I have 2 dataframe that contain lists and i want to keep the elements of the first dataframe that are contained in the second dataframe. Is it possible or i must try some other data structures?
example of input:
df1:
elem1
a,c,v,b,n
b
c,x,a
df2:
elem2
j,k,a,i,v
o,b
g,f,w
expected output:
elem
a,v
b
NaN
so first of all you can create a regular expression of letters you want to match
In [77]:
chars = df2.elem2.str.replace(',' , '|')
chars
Out[77]:
0 j|k|a|i|v
1 o|b
2 g|f|w
Name: elem2, dtype: object
the concatenate both into a data frame in order to perform a custom function later
In [24]:
to_compare = pd.concat([df1 , chars] , axis = 1)
to_compare
Out[24]:
elem1 elem2
0 a,c,v,b,n j|k|a|i|v
1 b o|b
2 c,x,a g|f|w
finally use your regular expression to match the date from elem1
In [76]:
to_compare.apply( lambda x : ','.join(re.findall(x['elem2'] , x['elem1'])) , axis = 1)
Out[76]:
0 a,v
1 b
2
dtype: object
if you want to convert empty string from the final result to NAN , I'll leave you to figure it out on your own :-)
First columns are converted to lists by function str.split.

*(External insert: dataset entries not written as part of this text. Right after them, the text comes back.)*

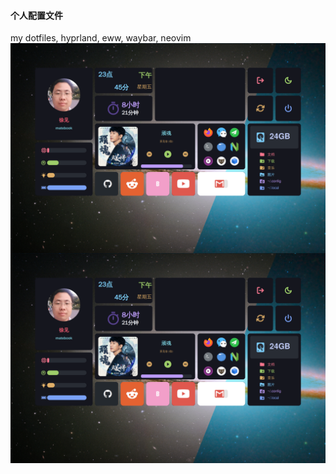 #### 个人配置文件

my dotfiles, hyprland, eww, waybar, neovim
<img align="center" src="previews/screenshot_2024-02-02_23:45:26.png">
<img align="center" src="previews/screenshot_2024-02-02_23:45:26.png">

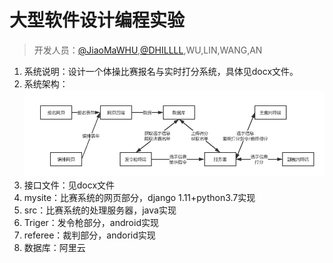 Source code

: 大型软件设计编程实验
================
> 开发人员：[@JiaoMaWHU](https://github.com/JiaoMaWHU),[@DHILLLL](https://github.com/DHILLLL),WU,LIN,WANG,AN

1. 系统说明：设计一个体操比赛报名与实时打分系统，具体见docx文件。
2. 系统架构：![架构](https://github.com/JiaoMaWHU/softwareDesign/blob/master/架构.png "架构")
3. 接口文件：见docx文件
4. mysite：比赛系统的网页部分，django 1.11+python3.7实现
5. src：比赛系统的处理服务器，java实现
6. Triger：发令枪部分，android实现
7. referee：裁判部分，andorid实现
8. 数据库：阿里云
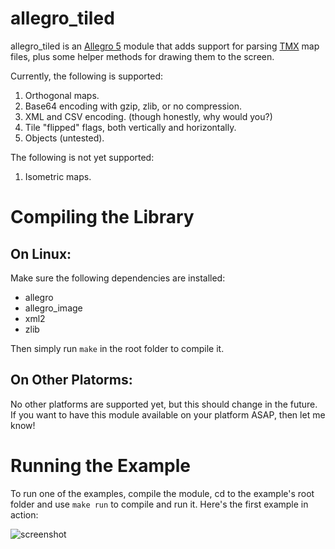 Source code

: allegro\_tiled
==============

allegro\_tiled is an [Allegro 5](http://alleg.sourceforge.net/) module that adds support for parsing [TMX](https://github.com/bjorn/tiled/wiki/TMX-Map-Format) map files, plus some helper methods for drawing them to the screen.

Currently, the following is supported:

1. Orthogonal maps.
2. Base64 encoding with gzip, zlib, or no compression.
3. XML and CSV encoding. (though honestly, why would you?)
4. Tile "flipped" flags, both vertically and horizontally.
5. Objects (untested).

The following is not yet supported:

1. Isometric maps.

Compiling the Library
=====================

On Linux:
---------

Make sure the following dependencies are installed:

 * allegro
 * allegro\_image
 * xml2
 * zlib

Then simply run `make` in the root folder to compile it.

On Other Platorms:
------------------

No other platforms are supported yet, but this should change in the future. If you want to have this module available on your platform ASAP, then let me know!

Running the Example
===================

To run one of the examples, compile the module, cd to the example's root folder and use `make run` to compile and run it. Here's the first example in action:

![screenshot](https://github.com/dradtke/Allegro-Tiled/raw/master/example/ex1/screenshot.png)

If indexes are same in both dataframes, you can easily add column from one df to another.
You can apply difference of sets converted from lists of columns and then convert to list. You have to use axis=1, because apply function to each row.
print df
# elem1
#0 a,c,v,b,n
#1 b
#2 c,x,a
print df1
# elem2
#0 j,k,a,i,v
#1 o,b
#2 g,f,w
#convert to lists
df['elem1list'] = df['elem1'].str.split(',')
df1['elem2list'] = df1['elem2'].str.split(',')
#add column from df1
df['elem2list'] = df1['elem2list']
print df
# elem1 elem1list elem2list
#0 a,c,v,b,n [a, c, v, b, n] [j, k, a, i, v]
#1 b [b] [o, b]
#2 c,x,a [c, x, a] [g, f, w]
df['elem'] = df.apply(lambda x: list(set(x['elem2list']).intersection(x['elem1list'])), axis=1)
print df
# elem1 elem1list elem2list elem
#0 a,c,v,b,n [a, c, v, b, n] [j, k, a, i, v] [a, v]
#1 b [b] [o, b] [b]
#2 c,x,a [c, x, a] [g, f, w] []